[Task inputs — start]

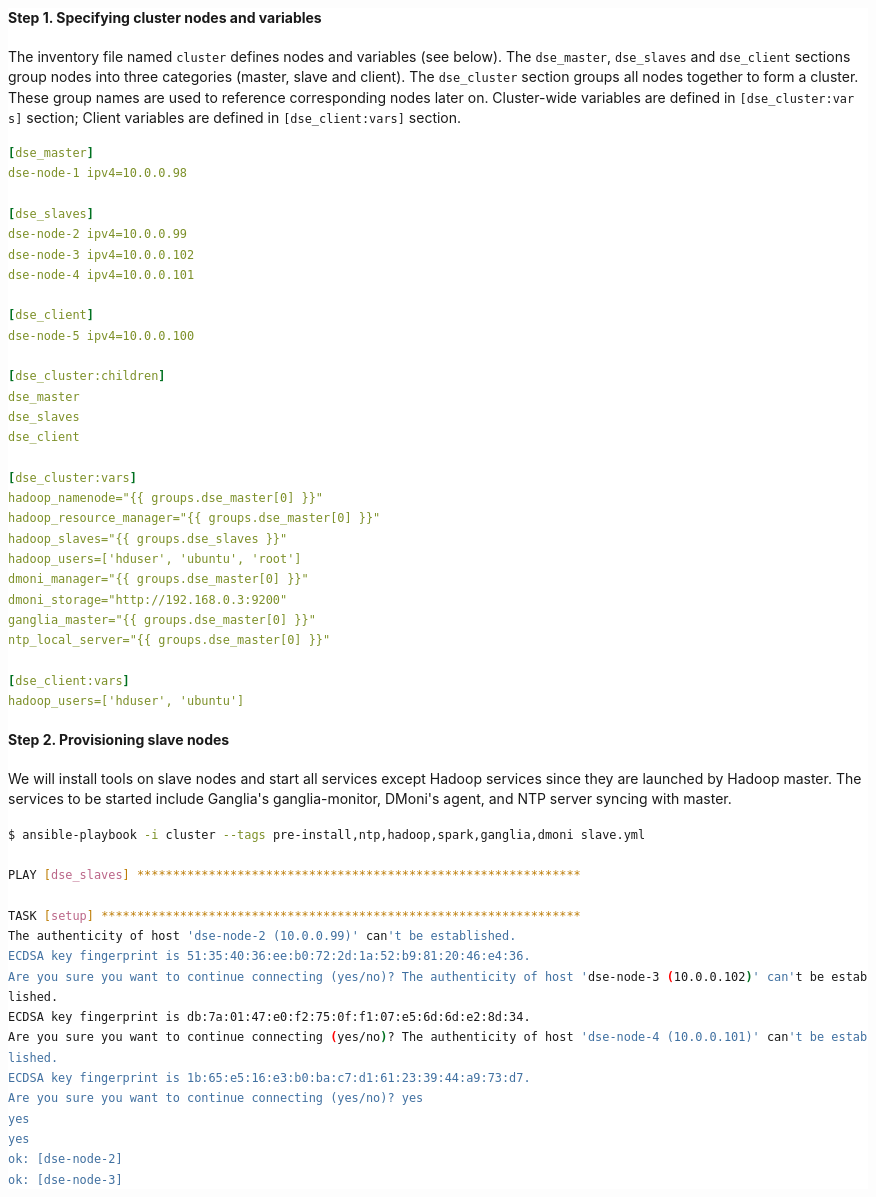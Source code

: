 #### Step 1. Specifying cluster nodes and variables

The inventory file named `cluster` defines nodes and variables (see below). The `dse_master`,
`dse_slaves` and `dse_client` sections group nodes into three categories (master,
slave and client). The `dse_cluster` section groups
all nodes together to form a cluster. These group names are used to reference 
corresponding nodes later on. Cluster-wide variables are defined in 
`[dse_cluster:vars]` section; Client variables are defined in `[dse_client:vars]`
section.

```yml
[dse_master]
dse-node-1 ipv4=10.0.0.98

[dse_slaves]
dse-node-2 ipv4=10.0.0.99
dse-node-3 ipv4=10.0.0.102
dse-node-4 ipv4=10.0.0.101

[dse_client]
dse-node-5 ipv4=10.0.0.100

[dse_cluster:children]
dse_master
dse_slaves
dse_client

[dse_cluster:vars]
hadoop_namenode="{{ groups.dse_master[0] }}"
hadoop_resource_manager="{{ groups.dse_master[0] }}"
hadoop_slaves="{{ groups.dse_slaves }}"
hadoop_users=['hduser', 'ubuntu', 'root']
dmoni_manager="{{ groups.dse_master[0] }}"
dmoni_storage="http://192.168.0.3:9200"
ganglia_master="{{ groups.dse_master[0] }}"
ntp_local_server="{{ groups.dse_master[0] }}"

[dse_client:vars]
hadoop_users=['hduser', 'ubuntu']
```
#### Step 2. Provisioning slave nodes

We will install tools on slave nodes and start all services except Hadoop
services since they are launched by Hadoop master. The services to be started include
Ganglia's ganglia-monitor, DMoni's agent, and NTP server syncing with master.

```bash
$ ansible-playbook -i cluster --tags pre-install,ntp,hadoop,spark,ganglia,dmoni slave.yml

PLAY [dse_slaves] **************************************************************

TASK [setup] *******************************************************************
The authenticity of host 'dse-node-2 (10.0.0.99)' can't be established.
ECDSA key fingerprint is 51:35:40:36:ee:b0:72:2d:1a:52:b9:81:20:46:e4:36.
Are you sure you want to continue connecting (yes/no)? The authenticity of host 'dse-node-3 (10.0.0.102)' can't be established.
ECDSA key fingerprint is db:7a:01:47:e0:f2:75:0f:f1:07:e5:6d:6d:e2:8d:34.
Are you sure you want to continue connecting (yes/no)? The authenticity of host 'dse-node-4 (10.0.0.101)' can't be established.
ECDSA key fingerprint is 1b:65:e5:16:e3:b0:ba:c7:d1:61:23:39:44:a9:73:d7.
Are you sure you want to continue connecting (yes/no)? yes
yes
yes
ok: [dse-node-2]
ok: [dse-node-3]
```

[Task inputs — finish]

Each line above is to be copied verbatim. Drop any image from the copy.

● **Completed task**:
Source code

: #### Step 1. Specifying cluster nodes and variables

The inventory file named `cluster` defines nodes and variables (see below). The `dse_master`,
`dse_slaves` and `dse_client` sections group nodes into three categories (master,
slave and client). The `dse_cluster` section groups
all nodes together to form a cluster. These group names are used to reference 
corresponding nodes later on. Cluster-wide variables are defined in 
`[dse_cluster:vars]` section; Client variables are defined in `[dse_client:vars]`
section.

```yml
[dse_master]
dse-node-1 ipv4=10.0.0.98

[dse_slaves]
dse-node-2 ipv4=10.0.0.99
dse-node-3 ipv4=10.0.0.102
dse-node-4 ipv4=10.0.0.101

[dse_client]
dse-node-5 ipv4=10.0.0.100

[dse_cluster:children]
dse_master
dse_slaves
dse_client

[dse_cluster:vars]
hadoop_namenode="{{ groups.dse_master[0] }}"
hadoop_resource_manager="{{ groups.dse_master[0] }}"
hadoop_slaves="{{ groups.dse_slaves }}"
hadoop_users=['hduser', 'ubuntu', 'root']
dmoni_manager="{{ groups.dse_master[0] }}"
dmoni_storage="http://192.168.0.3:9200"
ganglia_master="{{ groups.dse_master[0] }}"
ntp_local_server="{{ groups.dse_master[0] }}"

[dse_client:vars]
hadoop_users=['hduser', 'ubuntu']
```
#### Step 2. Provisioning slave nodes

We will install tools on slave nodes and start all services except Hadoop
services since they are launched by Hadoop master. The services to be started include
Ganglia's ganglia-monitor, DMoni's agent, and NTP server syncing with master.

```bash
$ ansible-playbook -i cluster --tags pre-install,ntp,hadoop,spark,ganglia,dmoni slave.yml

PLAY [dse_slaves] **************************************************************

TASK [setup] *******************************************************************
The authenticity of host 'dse-node-2 (10.0.0.99)' can't be established.
ECDSA key fingerprint is 51:35:40:36:ee:b0:72:2d:1a:52:b9:81:20:46:e4:36.
Are you sure you want to continue connecting (yes/no)? The authenticity of host 'dse-node-3 (10.0.0.102)' can't be established.
ECDSA key fingerprint is db:7a:01:47:e0:f2:75:0f:f1:07:e5:6d:6d:e2:8d:34.
Are you sure you want to continue connecting (yes/no)? The authenticity of host 'dse-node-4 (10.0.0.101)' can't be established.
ECDSA key fingerprint is 1b:65:e5:16:e3:b0:ba:c7:d1:61:23:39:44:a9:73:d7.
Are you sure you want to continue connecting (yes/no)? yes
yes
yes
ok: [dse-node-2]
ok: [dse-node-3]
```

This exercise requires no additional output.